─── DATA TO EXAMINE
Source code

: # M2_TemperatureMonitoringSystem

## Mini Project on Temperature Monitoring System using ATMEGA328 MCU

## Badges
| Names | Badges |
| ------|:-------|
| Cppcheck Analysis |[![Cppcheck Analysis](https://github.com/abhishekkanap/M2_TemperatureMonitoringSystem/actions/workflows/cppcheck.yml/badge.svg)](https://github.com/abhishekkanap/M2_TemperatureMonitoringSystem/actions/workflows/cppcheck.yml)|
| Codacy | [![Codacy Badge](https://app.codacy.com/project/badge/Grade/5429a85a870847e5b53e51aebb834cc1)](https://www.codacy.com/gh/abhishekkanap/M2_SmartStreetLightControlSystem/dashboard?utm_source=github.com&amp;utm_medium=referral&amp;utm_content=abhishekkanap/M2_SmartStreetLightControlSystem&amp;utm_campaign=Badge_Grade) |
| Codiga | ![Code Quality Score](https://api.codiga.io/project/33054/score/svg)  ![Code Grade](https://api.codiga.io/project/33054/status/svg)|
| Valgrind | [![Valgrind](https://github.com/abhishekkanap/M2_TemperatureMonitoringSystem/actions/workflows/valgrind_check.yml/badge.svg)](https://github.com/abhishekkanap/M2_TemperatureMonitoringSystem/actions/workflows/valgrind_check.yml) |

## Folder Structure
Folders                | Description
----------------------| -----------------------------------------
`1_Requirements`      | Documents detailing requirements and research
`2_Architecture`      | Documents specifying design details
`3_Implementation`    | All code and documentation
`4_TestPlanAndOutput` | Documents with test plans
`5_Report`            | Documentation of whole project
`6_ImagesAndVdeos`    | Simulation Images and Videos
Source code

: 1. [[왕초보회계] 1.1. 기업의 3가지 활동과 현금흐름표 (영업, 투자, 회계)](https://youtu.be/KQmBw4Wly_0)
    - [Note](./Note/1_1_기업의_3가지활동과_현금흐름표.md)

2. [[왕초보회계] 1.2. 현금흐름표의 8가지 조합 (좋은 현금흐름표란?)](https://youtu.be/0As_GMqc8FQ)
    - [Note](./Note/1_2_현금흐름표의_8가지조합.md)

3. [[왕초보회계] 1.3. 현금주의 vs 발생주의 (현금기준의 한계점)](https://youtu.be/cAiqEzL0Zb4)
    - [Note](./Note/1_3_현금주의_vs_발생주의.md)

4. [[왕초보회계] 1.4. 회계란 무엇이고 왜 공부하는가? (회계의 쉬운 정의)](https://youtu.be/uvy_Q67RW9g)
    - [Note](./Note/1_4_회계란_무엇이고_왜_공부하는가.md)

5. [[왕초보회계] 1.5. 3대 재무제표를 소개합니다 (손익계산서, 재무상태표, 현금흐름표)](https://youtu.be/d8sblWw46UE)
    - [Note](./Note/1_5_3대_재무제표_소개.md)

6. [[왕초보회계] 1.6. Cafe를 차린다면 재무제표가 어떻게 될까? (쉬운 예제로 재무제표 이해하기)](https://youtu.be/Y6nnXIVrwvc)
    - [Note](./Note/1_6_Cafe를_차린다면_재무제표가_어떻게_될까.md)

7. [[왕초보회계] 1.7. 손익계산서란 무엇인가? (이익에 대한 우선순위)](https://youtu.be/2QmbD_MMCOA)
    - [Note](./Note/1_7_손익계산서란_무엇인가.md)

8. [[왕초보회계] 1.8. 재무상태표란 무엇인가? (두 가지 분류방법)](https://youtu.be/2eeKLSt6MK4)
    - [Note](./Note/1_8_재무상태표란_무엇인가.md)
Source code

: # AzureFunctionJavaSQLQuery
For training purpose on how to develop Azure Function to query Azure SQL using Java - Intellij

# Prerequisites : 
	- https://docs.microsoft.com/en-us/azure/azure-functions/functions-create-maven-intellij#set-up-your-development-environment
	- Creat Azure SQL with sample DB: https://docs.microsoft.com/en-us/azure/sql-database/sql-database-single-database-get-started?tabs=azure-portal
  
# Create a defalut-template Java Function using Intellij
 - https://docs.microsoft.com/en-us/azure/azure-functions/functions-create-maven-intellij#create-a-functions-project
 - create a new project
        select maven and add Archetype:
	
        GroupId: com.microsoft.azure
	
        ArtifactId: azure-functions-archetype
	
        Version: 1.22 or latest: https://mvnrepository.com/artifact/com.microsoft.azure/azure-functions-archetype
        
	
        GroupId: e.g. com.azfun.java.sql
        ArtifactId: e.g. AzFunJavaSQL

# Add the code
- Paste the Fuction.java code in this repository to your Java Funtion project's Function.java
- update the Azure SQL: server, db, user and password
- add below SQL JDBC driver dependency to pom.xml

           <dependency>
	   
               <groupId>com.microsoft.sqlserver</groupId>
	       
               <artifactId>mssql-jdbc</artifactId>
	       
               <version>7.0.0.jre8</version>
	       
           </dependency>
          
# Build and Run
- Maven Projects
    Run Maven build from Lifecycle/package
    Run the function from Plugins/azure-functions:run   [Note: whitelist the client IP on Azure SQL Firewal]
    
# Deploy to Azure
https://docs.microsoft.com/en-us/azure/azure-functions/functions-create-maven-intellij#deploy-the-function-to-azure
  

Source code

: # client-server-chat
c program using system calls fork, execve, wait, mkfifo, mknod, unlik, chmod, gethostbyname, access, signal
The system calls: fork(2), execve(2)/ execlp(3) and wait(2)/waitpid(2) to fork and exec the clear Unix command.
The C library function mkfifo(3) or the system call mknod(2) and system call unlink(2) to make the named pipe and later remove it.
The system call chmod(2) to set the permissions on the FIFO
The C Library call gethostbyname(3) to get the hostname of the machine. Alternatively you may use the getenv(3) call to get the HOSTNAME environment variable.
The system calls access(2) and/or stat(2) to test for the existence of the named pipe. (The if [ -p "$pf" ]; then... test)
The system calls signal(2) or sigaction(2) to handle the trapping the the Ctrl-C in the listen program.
──────
• INSTRUCTIONS TO FOLLOW
The answer is each line from the entries above in which the word "dependency" occurs.

• TASK ANSWER
- add below SQL JDBC driver dependency to pom.xml
           <dependency>
           </dependency>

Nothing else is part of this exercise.